• Data shown:
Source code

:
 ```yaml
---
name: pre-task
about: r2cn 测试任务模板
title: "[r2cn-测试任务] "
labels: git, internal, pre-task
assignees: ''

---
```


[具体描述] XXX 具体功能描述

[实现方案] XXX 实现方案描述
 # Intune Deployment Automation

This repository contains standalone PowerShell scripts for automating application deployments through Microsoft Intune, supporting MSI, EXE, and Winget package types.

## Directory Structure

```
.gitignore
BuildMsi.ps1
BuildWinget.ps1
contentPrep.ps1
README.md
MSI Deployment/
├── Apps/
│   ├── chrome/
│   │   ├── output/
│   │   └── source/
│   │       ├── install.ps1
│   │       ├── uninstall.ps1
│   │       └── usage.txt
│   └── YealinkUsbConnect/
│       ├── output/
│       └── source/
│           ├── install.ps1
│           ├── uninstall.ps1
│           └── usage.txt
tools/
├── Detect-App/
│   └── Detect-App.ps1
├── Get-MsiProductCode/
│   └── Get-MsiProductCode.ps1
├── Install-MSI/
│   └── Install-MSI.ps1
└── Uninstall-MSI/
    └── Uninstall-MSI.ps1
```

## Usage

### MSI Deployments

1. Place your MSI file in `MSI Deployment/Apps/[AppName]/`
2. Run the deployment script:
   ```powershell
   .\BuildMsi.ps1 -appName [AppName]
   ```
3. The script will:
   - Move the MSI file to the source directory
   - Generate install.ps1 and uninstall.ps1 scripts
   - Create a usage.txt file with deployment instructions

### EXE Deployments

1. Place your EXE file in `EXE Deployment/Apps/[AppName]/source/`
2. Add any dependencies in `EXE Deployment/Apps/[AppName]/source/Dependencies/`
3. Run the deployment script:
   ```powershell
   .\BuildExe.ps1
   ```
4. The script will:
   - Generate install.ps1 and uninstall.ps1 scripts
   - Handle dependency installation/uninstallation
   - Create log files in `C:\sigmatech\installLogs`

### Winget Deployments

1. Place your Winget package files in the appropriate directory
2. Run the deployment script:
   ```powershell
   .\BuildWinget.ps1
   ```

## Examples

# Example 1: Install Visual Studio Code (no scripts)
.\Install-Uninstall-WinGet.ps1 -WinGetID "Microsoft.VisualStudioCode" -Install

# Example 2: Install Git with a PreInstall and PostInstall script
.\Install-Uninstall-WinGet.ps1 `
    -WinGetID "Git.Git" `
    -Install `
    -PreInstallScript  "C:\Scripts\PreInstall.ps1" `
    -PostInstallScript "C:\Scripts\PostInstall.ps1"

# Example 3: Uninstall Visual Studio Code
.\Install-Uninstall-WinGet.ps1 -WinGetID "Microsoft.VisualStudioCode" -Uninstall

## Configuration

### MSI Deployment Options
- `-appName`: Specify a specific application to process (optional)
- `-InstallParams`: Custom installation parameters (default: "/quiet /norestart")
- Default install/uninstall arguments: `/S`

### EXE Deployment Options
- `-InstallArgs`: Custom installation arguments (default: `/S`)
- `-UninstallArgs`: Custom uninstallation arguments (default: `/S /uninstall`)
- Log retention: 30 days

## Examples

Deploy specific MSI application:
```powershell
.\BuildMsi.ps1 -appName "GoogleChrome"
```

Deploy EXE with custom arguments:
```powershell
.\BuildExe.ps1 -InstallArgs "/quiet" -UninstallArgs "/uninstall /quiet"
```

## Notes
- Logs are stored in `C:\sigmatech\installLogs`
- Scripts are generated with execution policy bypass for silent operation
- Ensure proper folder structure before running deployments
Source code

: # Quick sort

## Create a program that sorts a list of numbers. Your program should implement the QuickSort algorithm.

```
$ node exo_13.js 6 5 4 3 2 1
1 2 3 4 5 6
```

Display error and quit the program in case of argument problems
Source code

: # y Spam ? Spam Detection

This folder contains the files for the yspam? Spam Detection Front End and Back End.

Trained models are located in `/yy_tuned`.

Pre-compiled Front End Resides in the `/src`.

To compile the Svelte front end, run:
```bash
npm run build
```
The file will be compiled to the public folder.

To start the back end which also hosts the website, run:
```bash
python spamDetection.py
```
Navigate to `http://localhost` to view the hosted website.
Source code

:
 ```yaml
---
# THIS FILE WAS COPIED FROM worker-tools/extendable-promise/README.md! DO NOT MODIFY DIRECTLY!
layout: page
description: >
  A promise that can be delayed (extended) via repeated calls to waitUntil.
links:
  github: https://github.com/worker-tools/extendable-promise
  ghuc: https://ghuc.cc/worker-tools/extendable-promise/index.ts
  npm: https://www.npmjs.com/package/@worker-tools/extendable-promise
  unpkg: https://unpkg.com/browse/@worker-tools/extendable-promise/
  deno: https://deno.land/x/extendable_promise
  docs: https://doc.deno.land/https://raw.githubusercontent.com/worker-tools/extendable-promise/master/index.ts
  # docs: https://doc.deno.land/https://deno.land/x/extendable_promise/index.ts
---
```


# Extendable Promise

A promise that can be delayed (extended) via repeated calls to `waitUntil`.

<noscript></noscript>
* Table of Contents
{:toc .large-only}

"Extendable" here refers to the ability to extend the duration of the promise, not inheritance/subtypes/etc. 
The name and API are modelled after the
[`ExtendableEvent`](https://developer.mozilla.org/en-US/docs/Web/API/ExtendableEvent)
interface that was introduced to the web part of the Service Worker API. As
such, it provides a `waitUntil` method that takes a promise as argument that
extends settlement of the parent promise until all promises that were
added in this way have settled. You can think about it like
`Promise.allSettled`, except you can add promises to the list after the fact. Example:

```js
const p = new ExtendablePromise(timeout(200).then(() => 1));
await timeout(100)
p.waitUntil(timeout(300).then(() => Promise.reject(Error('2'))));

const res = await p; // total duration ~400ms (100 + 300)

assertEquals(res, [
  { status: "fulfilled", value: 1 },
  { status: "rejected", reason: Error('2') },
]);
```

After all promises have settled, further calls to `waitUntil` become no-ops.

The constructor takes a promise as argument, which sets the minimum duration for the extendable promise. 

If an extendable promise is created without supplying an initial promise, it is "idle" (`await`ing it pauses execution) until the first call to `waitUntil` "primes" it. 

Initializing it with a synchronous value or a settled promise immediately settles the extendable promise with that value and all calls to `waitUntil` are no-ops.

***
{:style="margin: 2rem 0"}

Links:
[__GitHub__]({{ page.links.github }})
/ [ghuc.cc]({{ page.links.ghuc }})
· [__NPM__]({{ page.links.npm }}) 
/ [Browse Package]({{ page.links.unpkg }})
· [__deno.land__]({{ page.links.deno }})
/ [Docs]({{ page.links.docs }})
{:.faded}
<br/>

• Assignment:
The exact lines of the material above starting at the one that contains "- Move the MSI" and ending at the one that contains "4. The script" are what to retype; leave out everything else.

• Response box:
   - Move the MSI file to the source directory
   - Generate install.ps1 and uninstall.ps1 scripts
   - Create a usage.txt file with deployment instructions

### EXE Deployments

1. Place your EXE file in `EXE Deployment/Apps/[AppName]/source/`
2. Add any dependencies in `EXE Deployment/Apps/[AppName]/source/Dependencies/`
3. Run the deployment script:
   ```powershell
   .\BuildExe.ps1
   ```
4. The script will:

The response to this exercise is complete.